O discurso na ONU: vergonha, desdouro, mácula.

“A mentira é como uma bola de neve, quanto mais rola, mais aumenta”. – Martinho Lutero (Sprüche, Aussprüche, Anekdoten, 1983). “A impunidade gera a audácia dos maus”. – Carlos Lacerda.

Por Estevão de Rezende Martins * – O discurso de abertura da assembleia geral anual da ONU é uma dessas oportunidades de ouro. O Brasil é o país que usa primeiro da palavra, numa tradição cortês sem obrigação, há mais de setenta anos.

Em 2020, queiram desculpar, parece ter sido um desperdício.

Usualmente os cidadãos de um país gostariam de poder dizer, a quem queira e a quem não queira ouvir, o quanto se orgulham da estatura moral e política de seus dirigentes.

Não é necessário ter escolhido esse ou aquele dirigente, não é necessário concordar com tudo a todo momento, mas espera-se que o dirigente esteja à altura do cargo e do encargo.

Em 22.9.2020, a sensação é a de o Brasil ter à frente de seu governo um nanico político e moral. De quem sequer seus eleitores deveriam vangloriar-se – ao menos a maioria esclarecida. Os que se regozijam com suas atitudes tornam-se cúmplices do tsunami de inépcias e mediocridades que empurram o Brasil morro abaixo e abismo adentro.

Nem é necessário dizer que os chauvinistas tupiniquins vibraram com o discurso na ONU. É preciso ter um mínimo de decoro para entender que não há país no mundo, por opção ideológica que seja, que possa se dar ao luxo de estar sempre 100% contra tudo e contra todos.
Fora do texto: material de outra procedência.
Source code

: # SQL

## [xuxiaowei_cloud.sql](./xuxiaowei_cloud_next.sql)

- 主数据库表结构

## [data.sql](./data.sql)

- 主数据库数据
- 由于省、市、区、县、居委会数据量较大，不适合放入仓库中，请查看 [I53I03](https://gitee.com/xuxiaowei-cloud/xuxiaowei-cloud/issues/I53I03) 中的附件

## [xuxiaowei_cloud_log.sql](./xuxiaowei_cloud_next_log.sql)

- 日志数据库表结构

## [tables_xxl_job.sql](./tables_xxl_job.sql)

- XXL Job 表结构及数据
Sobretudo não um país que precisa dos demais para ter fluxo de empréstimos para financiar seus investimentos (quando sabe fazê-los) e sua impagável dívida.

John F. Kennedy disse em 1961, ao tomar posse, que não adianta ficar querendo encontrar culpados no passado e pelo passado, mas sim que interessa mais construir um futuro corrigido.

O presidente do Brasil pelo jeito (não creio que alguém ainda duvide disso) não lê, e se lê, não entende nem aprende. E se aprende (tenhamos uma pitada improvável de otimismo), não se sabe o quê, onde ou porquê. O que preconiza não lhe é próprio nem serve para o país como um todo e para os mais necessitados como missão urgente. Falta-lhe mesmo a capacidade de projetar um futuro qualquer para o país: ou repete o que lhe sussurram ao ouvido ou resmunga aborrecidamente queixumes quanto ao passado.

Não adianta rosnar irritadamente que é preciso “deixar o homem trabalhar”. Ele não trabalha – atrapalha. A si, a seu governo, ao país.

O discurso proferido na assembleia virtual das Nações Unidas está recheado de distorções e inverdades, e quando não empulha ou tapeia, nada mais diz do que corriqueiros lugares comuns ou resultados que não se devem à ação do presente governo federal.

Coloca-se no mesmo patamar de um Hugo Chávez, da Venezuela que tanto despreza, cujos ataques histéricos retóricos causavam ruído, atraíam pouca atenção e ensejavam irônicos sorrisos de desdém. Se lembrarmos de Nikita  Kruschev (na ONU, em 1960), só faltou tirar o sapato e dar na mesa.

Pelas reações no Brasil e mundo afora, o governo e seu chefe falam sozinhos e para si mesmos. A taxa de credibilidade de seus ditos é tão baixa que os principais Estados estrangeiros e os mais importantes investidores internacionais balançam as cabeças, franzem os sobrolhos e ficam pasmos ao constatar a empáfia do discursante.

O teor do discurso nem convence nem apazigua os ânimos – basta ver as cobranças que se acumulam com respeito às cláusulas do acordo União Europeia-Mercosul. A desconfiança atinge a política brasileira e o improvável entendimento entre os parceiros mesmos do Mercosul. Entre Brasil e Argentina – as duas maiores economias do bloco – imperam no momento hostilidade e ranger de dentes.

Ou seja: mais perde o Brasil, internacionalmente, por ser maculado por tal discurso presunçoso. Nem mesmo para inglês ver. Aparentemente o atual governo acharia que tem força para desenterrar a machadinha de guerra e indispor-se com o resto do mundo.

Não seria melhor transferir logo o país para outro planeta? Lá não haveria vizinhos.

* Estevão de Rezende Martins, historiador, é professor emérito da Universidade de Brasília (UnB).